Nem só de jornais vive o caricaturista, e se já falamos das bonecas de trapos caricaturais de Júlio de Sousa, e de escultura humorística, nesta década de quarenta, surge um rapaz que deixaria escola de Caricatura em Madeira. É ele Manuel Piló, que chegaria a ter uma "barraca" na Feira Popular (por onde andava também o Stuart a trabalhar, e com negócio montado de "leitura de Sina" e outras invenções. Pouco sabemos deste artista, no percurso anterior, e após a sua partida para o Brasil em 1945. Sobre a sua obra, temos alguns recortes de jornal. Luíz de Oliveira Guimarães em a "República" (de 17/4/1941) fala de "Figuras de madeira - Pilóchio":
Quantos artistas esplêndidos há por aí que
o grande público inteiramente desconhece ou que, pelo menos, não conhece tanto
como era legítimo que conhecesse ! Por exemplo: este de que falo hoje.
Há tempos começaram a aparecer à venda na
montra de uma papelaria da moda umas curiosas figuritas representando tipos
regionais portugueses e que nos eram dadas ou por meio de aguarela ou por meio
de sobreposições de papel colorido recortado; mas, de uma maneira ou de outra,
caracterizadas, todas elas, por uma graça, uma intenção, um movimento, um poder
de comunicação visual que não eram vulgares. assinava-as um nome que eu durante
bastante tempo supus, confesso, um pseudónimo: «Piló». Há dias, ao passar pela
papelaria, uma nova série de figuras expostas na monta atraiu, inesperadamente
a minha atenção.
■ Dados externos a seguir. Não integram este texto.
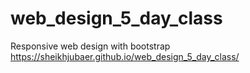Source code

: # web_design_5_day_class
Responsive web design with bootstrap
https://sheikhjubaer.github.io/web_design_5_day_class/
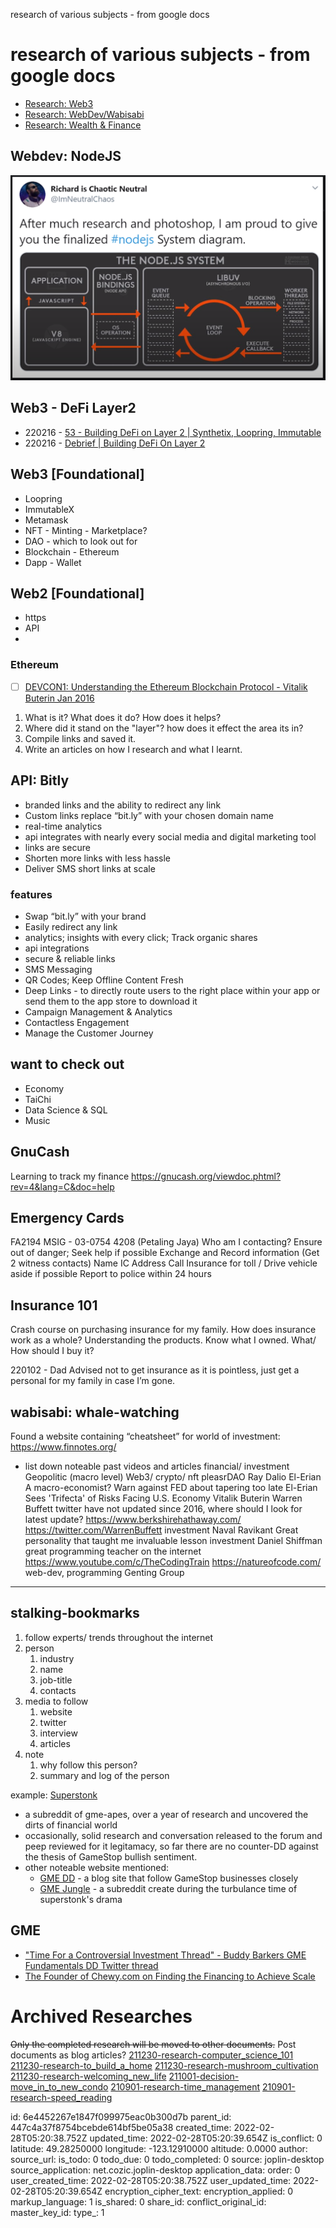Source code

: research of various subjects - from google docs

# research of various subjects - from google docs

- [Research: Web3](https://docs.google.com/document/d/1RsSsqz5KEvOPMT4qM6jWO_BC_jMN3z0wODlPr1tk3eM/edit#)
- [Research: WebDev/Wabisabi](https://docs.google.com/document/d/1R7w9migVw64APEBUtKDasg6oYYnf0RfA9OOW7CsK61Y/edit#)
- [Research: Wealth & Finance](https://docs.google.com/document/d/1RRyFXT-yA_rx1g_m4SmtNhOBYmSnpY9SBWADIyVfj98/edit?usp=sharing)

## Webdev: NodeJS
![NodeJS Graph](./_info/nodejs_system_graph.png)

## Web3 - DeFi Layer2
- 220216 - [53 - Building DeFi on Layer 2 | Synthetix, Loopring, Immutable](https://www.youtube.com/watch?v=PuZ8kUueG10)
- 220216 - [Debrief | Building DeFi On Layer 2](https://www.youtube.com/watch?v=MOsfXV11TcI)

## Web3 [Foundational]
- Loopring
- ImmutableX
- Metamask
- NFT - Minting - Marketplace?
- DAO - which to look out for
- Blockchain - Ethereum
- Dapp - Wallet

## Web2 [Foundational]
- https
- API
- 

### Ethereum
- [ ] [DEVCON1: Understanding the Ethereum Blockchain Protocol - Vitalik Buterin Jan 2016](https://www.youtube.com/watch?v=gjwr-7PgpN8) 

1. What is it? What does it do? How does it helps?
2. Where did it stand on the "layer"? how does it effect the area its in?
3. Compile links and saved it.
4. Write an articles on how I research and what I learnt.

## API: Bitly
- branded links and the ability to redirect any link
- Custom links replace “bit.ly” with your chosen domain name
- real-time analytics
- api integrates with nearly every social media and digital marketing tool
- links are secure
- Shorten more links with less hassle
- Deliver SMS short links at scale

### features
- Swap “bit.ly” with your brand
- Easily redirect any link
- analytics; insights with every click; Track organic shares
- api integrations
- secure & reliable links
- SMS Messaging
- QR Codes; Keep Offline Content Fresh
- Deep Links -  to directly route users to the right place within your app or send them to the app store to download it
- Campaign Management & Analytics
- Contactless Engagement
- Manage the Customer Journey

## want to check out
- Economy
- TaiChi
- Data Science & SQL
- Music

## GnuCash
Learning to track my finance
https://gnucash.org/viewdoc.phtml?rev=4&lang=C&doc=help

## Emergency Cards
FA2194
MSIG - 03-0754 4208 (Petaling Jaya)
Who am I contacting?
Ensure out of danger; Seek help if possible
Exchange and Record information (Get 2 witness contacts)
Name
IC
Address
Call Insurance for toll / Drive vehicle aside if possible
Report to police within 24 hours

## Insurance 101
Crash course on purchasing insurance for my family.
How does insurance work as a whole?
Understanding the products. Know what I owned.
What/ How should I buy it?

220102 - Dad Advised not to get insurance as it is pointless, just get a personal for my family in case I’m gone.

## wabisabi: whale-watching
Found a website containing “cheatsheet” for world of investment: https://www.finnotes.org/
+ list down noteable past videos and articles
financial/ investment
Geopolitic (macro level)
Web3/ crypto/ nft
pleasrDAO
Ray Dalio
El-Erian
A macro-economist? Warn against FED about tapering too late
El-Erian Sees 'Trifecta' of Risks Facing U.S. Economy
Vitalik Buterin
Warren Buffett
twitter have not updated since 2016, where should I look for latest update?
https://www.berkshirehathaway.com/
https://twitter.com/WarrenBuffett
investment
Naval Ravikant
Great personality that taught me invaluable lesson
investment
Daniel Shiffman
great programming teacher on the internet
https://www.youtube.com/c/TheCodingTrain
https://natureofcode.com/
web-dev, programming
Genting Group
---
## stalking-bookmarks

1. follow experts/ trends throughout the internet
2. person
   1. industry
   2. name
   3. job-title
   4. contacts
3. media to follow
   1. website
   2. twitter
   3. interview
   4. articles
4. note
   1. why follow this person?
   2. summary and log of the person

example: [Superstonk](https://www.reddit.com/r/Superstonk/)
- a subreddit of gme-apes, over a year of research and uncovered the dirts of financial world
- occasionally, solid research and conversation released to the forum and peep reviewed for it legitamacy, so far there are no counter-DD against the thesis of GameStop bullish sentiment.
- other noteable website mentioned:
  - [GME DD](https://gmedd.com/) - a blog site that follow GameStop businesses closely
  - [GME Jungle](https://www.reddit.com/r/gmejungle/) - a subreddit create during the turbulance time of superstonk's drama


## GME
- ["Time For a Controversial Investment Thread" - Buddy Barkers GME Fundamentals DD Twitter thread](https://www.reddit.com/r/Superstonk/comments/rvvv8f/time_for_a_controversial_investment_thread_i/)
- [The Founder of Chewy.com on Finding the Financing to Achieve Scale](https://hbr.org/2020/01/the-founder-of-chewy-com-on-finding-the-financing-to-achieve-scale)


# Archived Researches
~~Only the completed research will be moved to other documents.~~
Post documents as blog articles?
[211230-research-computer_science_101](https://docs.google.com/document/d/1qZhiHRRye-sCEmoBpXOnHVsIGsovIF4zBODsRwgUMT8/edit?usp=sharing)
[211230-research-to_build_a_home](https://docs.google.com/document/d/1IovtxjaXulAx5lC9LdLaYksYs4FZCBrvM_Z2-uGMEsQ/edit?usp=sharing)
[211230-research-mushroom_cultivation](https://docs.google.com/document/d/1-nL3TpNUmFmATRQ_nKJ8QSifIIyvfuehHdQXspsKsMU/edit?usp=sharing)
[211230-research-welcoming_new_life](https://docs.google.com/document/d/1NXSBAiHzrcg7lXBfCNC26ouxUp-tccDv3nFmj8hPFYQ/edit?usp=sharing)
[211001-decision-move_in_to_new_condo](https://docs.google.com/document/d/1uk0b47xB5IeOqYPqrUWpb0c6E50wXKriq_CNhWgkmYE/edit?usp=sharing)
[210901-research-time_management](https://docs.google.com/document/d/1DXiTuqq1IaANlUQiYLLw3Nb-rTkWAy6_ZwQTObrdxBc/edit?usp=sharing)
[210901-research-speed_reading](https://docs.google.com/document/d/1j8E6A0vn2ToY183CS3_qtP7apUAeuBn7nElGHnHqaUQ/edit?usp=sharing)


id: 6e4452267e1847f099975eac0b300d7b
parent_id: 447c4a37f8754bcebde614bf5be05a38
created_time: 2022-02-28T05:20:38.752Z
updated_time: 2022-02-28T05:20:39.654Z
is_conflict: 0
latitude: 49.28250000
longitude: -123.12910000
altitude: 0.0000
author: 
source_url: 
is_todo: 0
todo_due: 0
todo_completed: 0
source: joplin-desktop
source_application: net.cozic.joplin-desktop
application_data: 
order: 0
user_created_time: 2022-02-28T05:20:38.752Z
user_updated_time: 2022-02-28T05:20:39.654Z
encryption_cipher_text: 
encryption_applied: 0
markup_language: 1
is_shared: 0
share_id: 
conflict_original_id: 
master_key_id: 
type_: 1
Representavam cinco ou seis tipos regionais; eram recortadas
ou, melhor, esculpidas em madeira; o artista que as modelou pintara-as de cores
vivas; não tinham qualquer indicação que nos permitisse identificar o seu autor
- mas constituíam, na sua pitoresca e colorida simplicidade, verdadeiras
obras-primas. Não resisti, entrei na loja, perguntei quem fizera aquelas
pequenas maravilhas. Disseram-me um nome:
- Piló
- Ah ! São do Piló ?
- São.
- Mas quem é o Piló ?
- O Piló é o Piló…
O artista chamava-se Manuel Piló. Piló era
afinal o pseudónimo do seu próprio nome. Creio que poucas vezes alguém se terá
tão misteriosamente dentro da sua individualidade. Não tardou muito que eu
viesse a conhecer o artista e a visitar a sua própria oficina - permita-se-me a
expressão - improvisada num recanto da sua casa, tão alegre e acolhedora. Ao
examinar aquelas dez, quinze, vinte figuras de madeira que pousavam, à minha
volta, algumas delas ainda frescas de tinta, lembrei-me da história do
Pinócchio. Por um momento tive a impressão de que o velho Geppetto - o célebre
fabricante de bonecos de pau - surgira diante de mim, transmudado num rapaz de
trinta e tantos anos, vivo sorridente, cultíssimo, vestido num impecável
jaquetão claro em cuja botoeira resplandecia uma flor vermelha.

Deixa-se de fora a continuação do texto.